Bayan Irene'nin öfkeyle bir an için bilenen gücü, kadının direngenliği karşısında tekrar çözülüverdi. Kendisine verilecek görevi bekleyen bir çocuk gibi uysal ve huzursuz, öylece durup bekledi.

"Bakın Bayan Wagner, lafı uzatmak istemiyorum. Durumumun iyi olmadığını biliyorsunuz. Bunu size önceden de söyledim. Bugün kira ödemek için paraya ihtiyacım var. Uzun zamandır borçluyum zaten, ayrıca başka şeyler de var. Artık işlerimi biraz yoluna koymak istiyorum. Bu yüzden size geldim, yani bana yardım edesiniz diye – dört yüz kronluk bir yardım işte."

Gerçekten de nakit olarak elinde bulunmayan bu miktardan korkarak, "Bunu yapamam," diye kekeledi Bayan Irene. "Şu anda elimde bu kadar para yok. Bu ay size üç yüz kron verdim zaten. Bu kadar parayı nereden bulayım şimdi?"

"Elbet bir kolayı bulunur, hele bir düşünün. Sizin kadar zengin bir kadın istediği parayı bulabilir.
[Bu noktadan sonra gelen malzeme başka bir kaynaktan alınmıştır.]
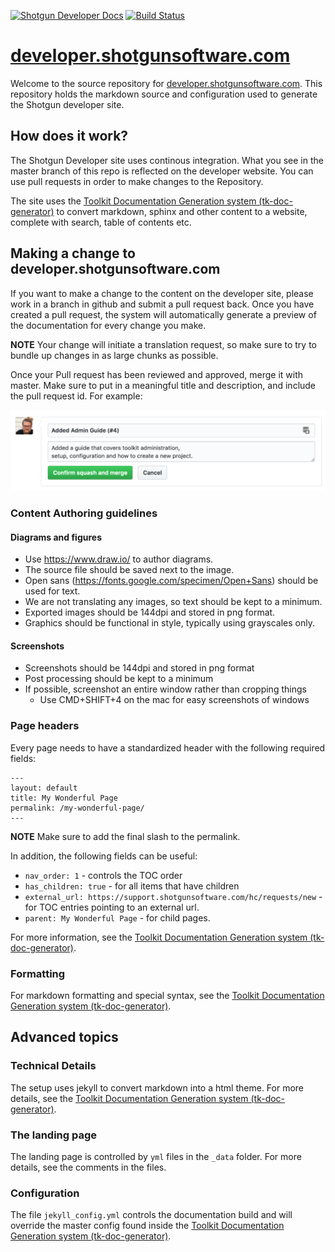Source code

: [![Shotgun Developer Docs](https://img.shields.io/badge/Shotgun-Developer%20docs-blue.svg)](http://developer.shotgunsoftware.com/developer-beta/)
[![Build Status](https://secure.travis-ci.org/shotgunsoftware/developer-beta.svg?branch=master)](http://travis-ci.org/shotgunsoftware/developer-beta)



# [developer.shotgunsoftware.com](http://developer.shotgunsoftware.com/developer-beta)

Welcome to the source repository for [developer.shotgunsoftware.com](http://developer.shotgunsoftware.com/developer-beta). This repository holds the markdown source and configuration used to generate the Shotgun developer site.

## How does it work?

The Shotgun Developer site uses continous integration. What you see in the master branch of this repo is
reflected on the developer website. You can use pull requests in order to make changes to the Repository.

The site uses the [Toolkit Documentation Generation system (tk-doc-generator)](https://github.com/shotgunsoftware/tk-doc-generator) to convert markdown, sphinx and other content to a website, complete with search, table of contents etc.

## Making a change to developer.shotgunsoftware.com

If you want to make a change to the content on the developer site, please work in a branch in github
and submit a pull request back. Once you have created a pull request, the system will automatically
generate a preview of the documentation for every change you make.

**NOTE** Your change will initiate a translation request, so make sure to try to bundle up changes 
in as large chunks as possible.

Once your Pull request has been reviewed and approved, merge it with master. Make sure to 
put in a meaningful title and description, and include the pull request id. For example:

![PR](pr.png)

### Content Authoring guidelines

#### Diagrams and figures
- Use https://www.draw.io/ to author diagrams.
- The source file should be saved next to the image.
- Open sans (https://fonts.google.com/specimen/Open+Sans) should be used for text.
- We are not translating any images, so text should be kept to a minimum.
- Exported images should be 144dpi and stored in png format.
- Graphics should be functional in style, typically using grayscales only.

#### Screenshots
- Screenshots should be 144dpi and stored in png format
- Post processing should be kept to a minimum
- If possible, screenshot an entire window rather than cropping things
    - Use CMD+SHIFT+4 on the mac for easy screenshots of windows


### Page headers

Every page needs to have a standardized header with the following required fields:

```
---
layout: default
title: My Wonderful Page
permalink: /my-wonderful-page/
---
```

**NOTE** Make sure to add the final slash to the permalink. 

In addition, the following fields can be useful:

- `nav_order: 1` - controls the TOC order
- `has_children: true` - for all items that have children
- `external_url: https://support.shotgunsoftware.com/hc/requests/new` - for TOC entries pointing to an external url.
- `parent: My Wonderful Page` - for child pages.

For more information, see the [Toolkit Documentation Generation system (tk-doc-generator)](https://github.com/shotgunsoftware/tk-doc-generator).

### Formatting

For markdown formatting and special syntax, see the [Toolkit Documentation Generation system (tk-doc-generator)](https://github.com/shotgunsoftware/tk-doc-generator).


## Advanced topics

### Technical Details

The setup uses jekyll to convert markdown into a html theme. For more details, see the [Toolkit Documentation Generation system (tk-doc-generator)](https://github.com/shotgunsoftware/tk-doc-generator).

### The landing page

The landing page is controlled by `yml` files in the `_data` folder. For more details, see the comments 
in the files.

### Configuration

The file `jekyll_config.yml` controls the documentation build and will override the master config found inside
the [Toolkit Documentation Generation system (tk-doc-generator)](https://github.com/shotgunsoftware/tk-doc-generator).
Yeter ki istesin. Bir düşünün bakalım, Bayan Wagner, siz bir yolunu bulursunuz."

"Fakat hakikaten yok. Olsa vermez miydim? Ama bu kadar param yok sahiden. Yine de bir şeyler verebilirim... belki yüz kron..."
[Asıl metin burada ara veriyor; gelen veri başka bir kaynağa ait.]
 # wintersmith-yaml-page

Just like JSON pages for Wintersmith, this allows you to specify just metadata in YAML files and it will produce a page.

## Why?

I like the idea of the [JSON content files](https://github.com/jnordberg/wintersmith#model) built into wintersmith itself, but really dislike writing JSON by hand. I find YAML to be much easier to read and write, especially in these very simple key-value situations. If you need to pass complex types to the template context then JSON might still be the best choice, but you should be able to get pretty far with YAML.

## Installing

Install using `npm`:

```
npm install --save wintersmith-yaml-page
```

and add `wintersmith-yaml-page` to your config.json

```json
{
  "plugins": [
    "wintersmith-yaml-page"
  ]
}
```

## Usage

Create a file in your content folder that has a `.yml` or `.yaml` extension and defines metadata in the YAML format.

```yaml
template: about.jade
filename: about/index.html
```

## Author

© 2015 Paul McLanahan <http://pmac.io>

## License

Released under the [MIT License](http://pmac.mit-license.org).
Kadın pazarlığa içerlemiş gibi kabalaşarak, "Size dört yüz krona ihtiyacım olduğunu söyledim ya," diye terslercesine konuştu.

"Fakat yok ki!" diye bağırdı Irene ümitsizlikle. Ya şimdi kocam gelirse, diye düşünüyordu bir yandan da. Her an gelebilirdi. "Yemin ediyorum size, bu kadar param yok..."

"O halde bulmaya çalışın."

"Mümkün değil."

Kadın Irene'yi kıymet biçer gibi tepeden tırnağa süzdü.

"Eee... ya şu yüzük... Rehine verilse bu iş olur. Mücevherlerden pek anlamam... benim hiç olmadı... ama sanırım bu yüzük için dört yüz kron verirler..."

"Yüzük mü!" diye bağırdı Bayan Irene. Bu onun nişan yüzüğüydü, çok kıymetli ve güzel bir taşı olan, parmağından hiç çıkartmadığı değerli bir yüzüktü.

"Neden olmasın? Rehin senedini size gönderirim, istediğiniz zaman geri alırsınız. Bende kalmayacak ki. Benim gibi bir zavallı böyle değerli bir yüzüğü ne yapsın?"

"Niçin beni izliyorsunuz? Niçin bana eziyet ediyorsunuz? Yapamam... imkânsız... Bunu anlamalısınız... Elimden geleni yaptığımı görüyorsunuz. Bunu anlamalısınız. Bana acıyın artık!"

"Bana da kimse acımadı. Bıraktılar açlıktan gebereyim. Sizin gibi zengin bir kadına ben niçin acıyayım?" Irene tam sert bir cevap verecekti ki, dışarıda bir kapının kapandığını duydu ve korkudan kanı dondu. Kocası ofisinden dönmüş olmalıydı. Hiç düşünmeden yüzüğü parmağından çıkartarak beklemekte olan kadına uzattı, yüzük kadının elinde bir anda ortadan kayboldu.